Infirme la décision déférée dans toutes ses dispositions, à l'égard de toutes les parties au recours
Copie exécutoire délivrée
le :
à :
REPUBLIQUE FRANCAISE
AU NOM DU PEUPLE FRANCAIS
COUR D'APPEL DE RENNES
ARRÊT DU 14 MAI 2013
COMPOSITION DE LA COUR LORS DU DÉLIBÉRÉ :
Madame Christine LEMAIRE, Conseiller faisant fonction de Président,
Monsieur Pierre FONTAINE, Conseiller,
Mme Françoise ROQUES, Conseiller,
GREFFIER :
Madame Huguette NEVEU, lors des débats et lors du prononcé,
DÉBATS :
En chambre du Conseil du 18 Décembre 2012
devant Madame Christine LEMAIRE, magistrat rapporteur, tenant seul l'audience, sans opposition des représentants des parties, et qui a rendu compte au délibéré collégial
ARRÊT :
Par défaut prononcé hors la présence du public le 14 Mai 2013 par mise à disposition au greffe comme indiqué à l'issue des débats et après prorogations du délibéré.
****
APPELANT :
Monsieur Franck X...
né le 28 Janvier 1964 à PAIMPOEUF (44560)
...
22000 SAINT BRIEUC
Rep/ assistant : la SCP TALLENDIER, (avocats au barreau de SAINT-BRIEUC)
(bénéficie d'une aide juridictionnelle Totale numéro 2012/ 003212 du 11/ 05/ 2012 accordée par le bureau d'aide juridictionnelle de RENNES)
INTIMÉE :
Madame Nadine Y...épouse Z...
née le 08 Juillet 1965 à TREGUIER (22220)
...
22400 LANDEHEN
assignée le 5 juin 2012 à sa personne
De l'union entre Monsieur Franck X...et Madame Nadine Y...sont nés trois enfants :
Cedric, né le 22 mars 1998,
Audrey, née le 1er décembre 1990,
Mael, né le 5 mai 1997.
Par jugement du 5 décembre 2007, le Juge aux affaires familiales de Saint-Brieuc a rejeté la demande de Monsieur X...tendant à la suppression de la pension alimentaire fixée par décision du 9 février 2007 à hauteur de 100 par mois pour les enfants MAEL et AUDREY.
Suivant décision du 19 mars 2012, le Juge aux affaires familiales a rejeté la demande de suppression de la pension alimentaire et fixée celle-ci à 60 € par mois et par enfant.

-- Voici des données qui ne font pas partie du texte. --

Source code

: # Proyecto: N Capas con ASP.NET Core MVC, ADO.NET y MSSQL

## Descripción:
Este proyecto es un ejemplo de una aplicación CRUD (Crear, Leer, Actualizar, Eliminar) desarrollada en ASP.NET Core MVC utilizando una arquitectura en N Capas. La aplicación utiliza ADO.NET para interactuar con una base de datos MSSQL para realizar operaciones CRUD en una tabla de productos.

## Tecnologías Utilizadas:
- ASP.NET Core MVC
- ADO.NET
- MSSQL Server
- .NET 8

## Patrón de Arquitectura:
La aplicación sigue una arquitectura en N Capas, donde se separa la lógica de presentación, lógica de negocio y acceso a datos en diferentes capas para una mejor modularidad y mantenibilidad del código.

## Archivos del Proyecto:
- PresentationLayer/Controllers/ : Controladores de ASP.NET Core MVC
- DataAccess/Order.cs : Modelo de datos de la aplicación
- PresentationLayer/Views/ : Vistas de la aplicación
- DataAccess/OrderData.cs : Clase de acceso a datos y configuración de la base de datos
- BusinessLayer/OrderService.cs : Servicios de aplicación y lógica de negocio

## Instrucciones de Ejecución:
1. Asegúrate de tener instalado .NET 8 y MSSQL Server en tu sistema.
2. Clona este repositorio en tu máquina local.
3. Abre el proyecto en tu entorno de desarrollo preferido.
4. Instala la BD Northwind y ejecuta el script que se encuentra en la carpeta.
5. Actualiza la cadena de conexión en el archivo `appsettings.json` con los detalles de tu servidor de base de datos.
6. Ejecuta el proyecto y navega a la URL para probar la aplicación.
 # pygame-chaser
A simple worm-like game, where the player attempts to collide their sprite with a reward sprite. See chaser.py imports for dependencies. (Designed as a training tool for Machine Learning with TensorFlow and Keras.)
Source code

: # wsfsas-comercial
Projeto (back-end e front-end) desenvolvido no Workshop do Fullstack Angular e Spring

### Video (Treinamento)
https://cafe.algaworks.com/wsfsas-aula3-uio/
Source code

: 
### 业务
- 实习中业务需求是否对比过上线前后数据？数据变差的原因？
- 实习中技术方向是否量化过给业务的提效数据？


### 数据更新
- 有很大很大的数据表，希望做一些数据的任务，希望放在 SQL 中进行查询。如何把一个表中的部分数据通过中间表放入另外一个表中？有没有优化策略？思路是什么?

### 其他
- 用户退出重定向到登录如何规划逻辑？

Monsieur X...a relevé appel de cette décision.
Madame Y...n'a pas constitué avoué.
Vu les conclusions déposées le 1er août 2012 pour Monsieur X...;
Vu l'ordonnance de clôture prononcée le 27 novembre 2012.
MOTIFS DE LA DECISION
les dispositions non critiquées de la décision seront confirmées.
Sur la pension alimentaire due par le père
Aux termes de l'article 371-2 du Code civil, chacun des parents contribue à l'entretien et l'éducation des enfants à proportion de ses ressources, de celles de l'autre parent, ainsi que des besoins de l'enfant.

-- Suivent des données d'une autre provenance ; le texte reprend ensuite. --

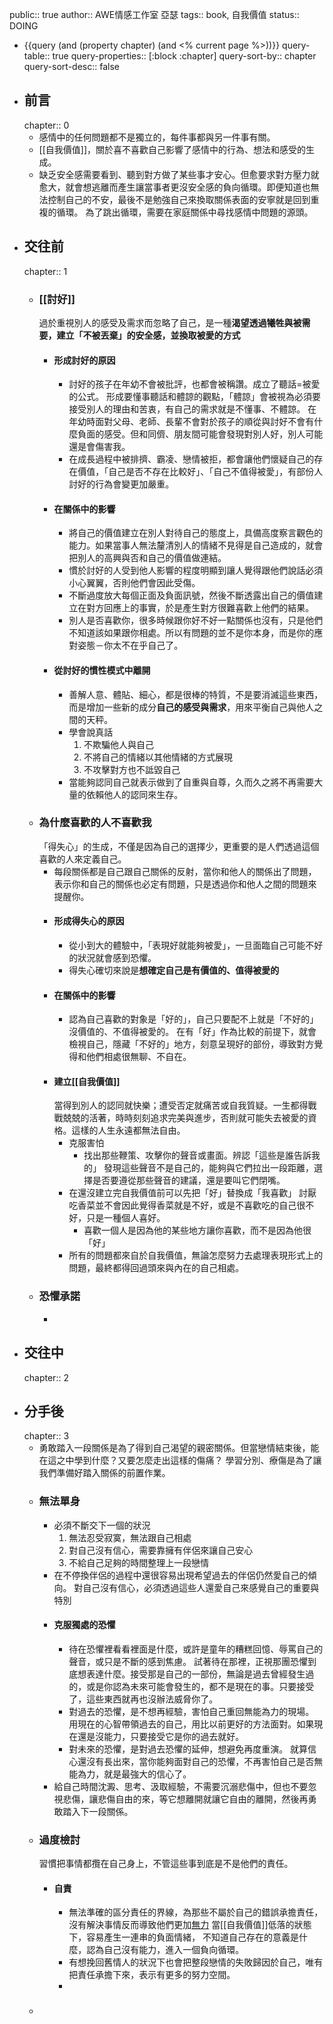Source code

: public:: true
author:: AWE情感工作室 亞瑟
tags:: book, 自我價值 
status:: DOING

- {{query (and (property chapter) (and <% current page %>))}}
  query-table:: true
  query-properties:: [:block :chapter]
  query-sort-by:: chapter
  query-sort-desc:: false
- ## 前言
  chapter:: 0
	- 感情中的任何問題都不是獨立的，每件事都與另一件事有關。
	- [[自我價值]]，關於喜不喜歡自己影響了感情中的行為、想法和感受的生成。
	- 缺乏安全感需要看到、聽到對方做了某些事才安心。但愈要求對方壓力就愈大，就會想逃離而產生讓當事者更沒安全感的負向循環。即便知道也無法控制自己的不安，最後不是勉強自己來換取關係表面的安寧就是回到重複的循環。
	  為了跳出循環，需要在家庭關係中尋找感情中問題的源頭。
- ## 交往前
  chapter:: 1
	- ### [[討好]]
	  過於重視別人的感受及需求而忽略了自己，是一種**渴望透過犧牲與被需要，建立「不被丟棄」的安全感，並換取被愛的方式**
		- ####  形成討好的原因
			- 討好的孩子在年幼不會被批評，也都會被稱讚。成立了聽話=被愛的公式。
			  形成要懂事聽話和體諒的觀點，「體諒」會被視為必須要接受別人的理由和苦衷，有自己的需求就是不懂事、不體諒。
			  在年幼時面對父母、老師、長輩不會對於孩子的順從與討好不會有什麼負面的感受。但和同儕、朋友間可能會發現對別人好，別人可能還是會傷害我。
			- 在成長過程中被排擠、霸凌、戀情被拒，都會讓他們懷疑自己的存在價值，「自己是否不存在比較好」、「自己不值得被愛」，有部份人討好的行為會變更加嚴重。
		- #### 在關係中的影響
			- 將自己的價值建立在別人對待自己的態度上，具備高度察言觀色的能力。如果當事人無法釐清別人的情緒不見得是自己造成的，就會把別人的高興與否和自己的價值做連結。
			- 慣於討好的人受到他人影響的程度明顯到讓人覺得跟他們說話必須小心翼翼，否則他們會因此受傷。
			- 不斷過度放大每個正面及負面訊號，然後不斷透露出自己的價值建立在對方回應上的事實，於是產生對方很難喜歡上他們的結果。
			- 別人是否喜歡你，很多時候跟你好不好一點關係也沒有，只是他們不知道該如果跟你相處。所以有問題的並不是你本身，而是你的應對姿態－你太不在乎自己了。
		- #### 從討好的慣性模式中離開
			- 善解人意、體貼、細心，都是很棒的特質，不是要消滅這些東西，而是增加一些新的成分**自己的感受與需求**，用來平衡自己與他人之間的天秤。
			- 學會說真話
			  1. 不欺騙他人與自己
			  2. 不將自己的情緒以其他情緒的方式展現
			  3. 不攻擊對方也不詆毀自己
			- 當能夠認同自己就表示做到了自重與自尊，久而久之將不再需要大量的依賴他人的認同來生存。
	- ### 為什麼喜歡的人不喜歡我
	  「得失心」的生成，不僅是因為自己的選擇少，更重要的是人們透過這個喜歡的人來定義自己。
		- 每段關係都是自己跟自己關係的反射，當你和他人的關係出了問題，表示你和自己的關係也必定有問題，只是透過你和他人之間的問題來提醒你。
		- #### 形成得失心的原因
			- 從小到大的體驗中，「表現好就能夠被愛」，一旦面臨自己可能不好的狀況就會感到恐懼。
			- 得失心確切來說是**想確定自己是有價值的、值得被愛的**
		- #### 在關係中的影響
			- 認為自己喜歡的對象是「好的」，自己只要配不上就是「不好的」沒價值的、不值得被愛的。
			  在有「好」作為比較的前提下，就會檢視自己，隱藏「不好的」地方，刻意呈現好的部份，導致對方覺得和他們相處很無聊、不自在。
		- #### 建立[[自我價值]]
		  當得到別人的認同就快樂；遭受否定就痛苦或自我質疑。一生都得戰戰兢兢的活著，時時刻刻追求完美與進步，否則就可能失去被愛的資格。這樣的人生永遠都無法自由。
			- 克服害怕
				- 找出那些鞭策、攻擊你的聲音或畫面。辨認「這些是誰告訴我的」
				  發現這些聲音不是自己的，能夠與它們拉出一段距離，選擇是否要遵從那些聲音的建議，還是要叫它們閉嘴。
			- 在還沒建立完自我價值前可以先把「好」替換成「我喜歡」
			  討厭吃香菜並不會因此覺得香菜就是不好，或是不喜歡吃的自己很不好，只是一種個人喜好。
				- 喜歡一個人是因為他的某些地方讓你喜歡，而不是因為他很「好」
			- 所有的問題都來自於自我價值，無論怎麼努力去處理表現形式上的問題，最終都得回過頭來與內在的自己相處。
	- ### 恐懼承諾
		-
- ## 交往中
  chapter:: 2
- ## 分手後
  chapter:: 3
	- 勇敢踏入一段關係是為了得到自己渴望的親密關係。但當戀情結束後，能在這之中學到什麼？又要怎麼走出這樣的傷痛？
	  學習分別、療傷是為了讓我們準備好踏入關係的前置作業。
	- ### 無法單身
		- 必須不斷交下一個的狀況
		  1. 無法忍受寂寞，無法跟自己相處
		  2. 對自己沒有信心，需要靠擁有伴侶來讓自己安心
		  3. 不給自己足夠的時間整理上一段戀情
		- 在不停換伴侶的過程中還很容易出現希望過去的伴侶仍然愛自己的傾向。
		  對自己沒有信心，必須透過這些人還愛自己來感覺自己的重要與特別
		- #### 克服獨處的恐懼
			- 待在恐懼裡看看裡面是什麼，或許是童年的糟糕回憶、辱罵自己的聲音，或只是不斷的感到焦慮。
			  試著待在那裡，正視那團恐懼到底想表達什麼。接受那是自己的一部份，無論是過去曾經發生過的，或是你認為未來可能會發生的，都不是現在的事。只要接受了，這些東西就再也沒辦法威脅你了。
			- 對過去的恐懼，是不想再經驗，害怕自己重回無能為力的現場。
			  用現在的心智帶領過去的自己，用比以前更好的方法面對。如果現在還是沒能力，只要接受它是你的過去就好。
			- 對未來的恐懼，是對過去恐懼的延伸，想避免再度重演。
			  就算信心還沒有長出來，當你能夠面對自己的恐懼，不再害怕自己是否無能為力，就是最強大的信心了。
		- 給自己時間沈澱、思考、汲取經驗，不需要沉溺悲傷中，但也不要忽視悲傷，讓悲傷自由的來，等它想離開就讓它自由的離開，然後再勇敢踏入下一段關係。
	- ### 過度檢討
	  習慣把事情都攬在自己身上，不管這些事到底是不是他們的責任。
		- #### 自責
			- 無法準確的區分責任的界線，為那些不屬於自己的錯誤承擔責任，沒有解決事情反而導致他們更加[無力](((668ff25e-61b5-46a0-9b7a-c6a70b316b7b)))
			  當[[自我價值]]低落的狀態下，容易產生一連串的負面情緒， 不知道自己存在的意義是什麼，認為自己沒有能力，進入一個負向循環。
			- 有想挽回舊情人的狀況下也會把整段戀情的失敗歸因於自己，唯有把責任承擔下來，表示有更多的努力空間。
			-
	- ###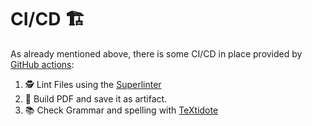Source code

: # CI/CD 🏗️

As already mentioned above, there is some CI/CD in place provided by
[GitHub actions](https://docs.github.com/en/actions/quickstart):

1. 🕵️ Lint Files using the [Superlinter](https://github.com/github/super-linter)
2. 👷 Build PDF and save it as artifact.
3. 📚 Check Grammar and spelling with
   [TeXtidote](https://github.com/sylvainhalle/textidote)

Selon l'article 373-2-2 du même code, en cas de séparation entre les parents, la contribution à l'entretien et l'éducation prend la forme d'une pension alimentaire versée par l'un des parents à l'autre. A défaut d'accord entre les parties, les modalités et les garanties de cette pension alimentaire sont fixées par le juge.
Il convient à cet égard de préciser que le juge tient compte lorsqu'il fixe la contribution des charges dont les parties justifient la réalité, mais également la nécessité, étant précisé que le caractère alimentaire de cette contribution la fait primer sur les autres dépenses. Par ailleurs, si les conjoints des parents ne sont pas tenus à une obligation alimentaire envers les enfants du premier lit, il est tenu compte de leurs ressources pour apprécier leur participation aux charges communes.
A titre indicatif, les ressources et charges des parties sont les suivantes :
Monsieur X...et sa compagne vendent des boissons locales sur le marché de Saint-Brieuc.
Son activité a produit les déficits suivants :
2010-3 123 €
2011 :-6 339 €.
Madame Y...est remariée.
Elle perçoit un salaire de 603 € par mois.
Le couple perçoit également un revenu foncier de 670 € par mois.
Selon, les pièces produites aux débats par l'appelant, que Madame Y...et son conjoint exploite une société de vente de pommes biologiques.
Les revenus de cet activité ne sont pas connus.
Monsieur X...demande que cette suppression rétroagisse au 20 avril 2011 ou à la date de présentation de sa requête.
La suppression sera effective à compter de la décision critiquée.
Sur les autres demandes
Madame Y...qui succombe sera condamnée aux dépens de première instance et d'appel.
DECISION
PAR CES MOTIFS
La Cour, statuant après rapport à l'audience,
Infirme le jugement du 19 mars 2012 ;
Statuant à nouveau ;
Supprime la pension alimentaire mise à la charge de Monsieur X...à compter du 19 mars 2012 ;
Condamne Madame Y...épouse Z...aux dépens de première instance et d'appel.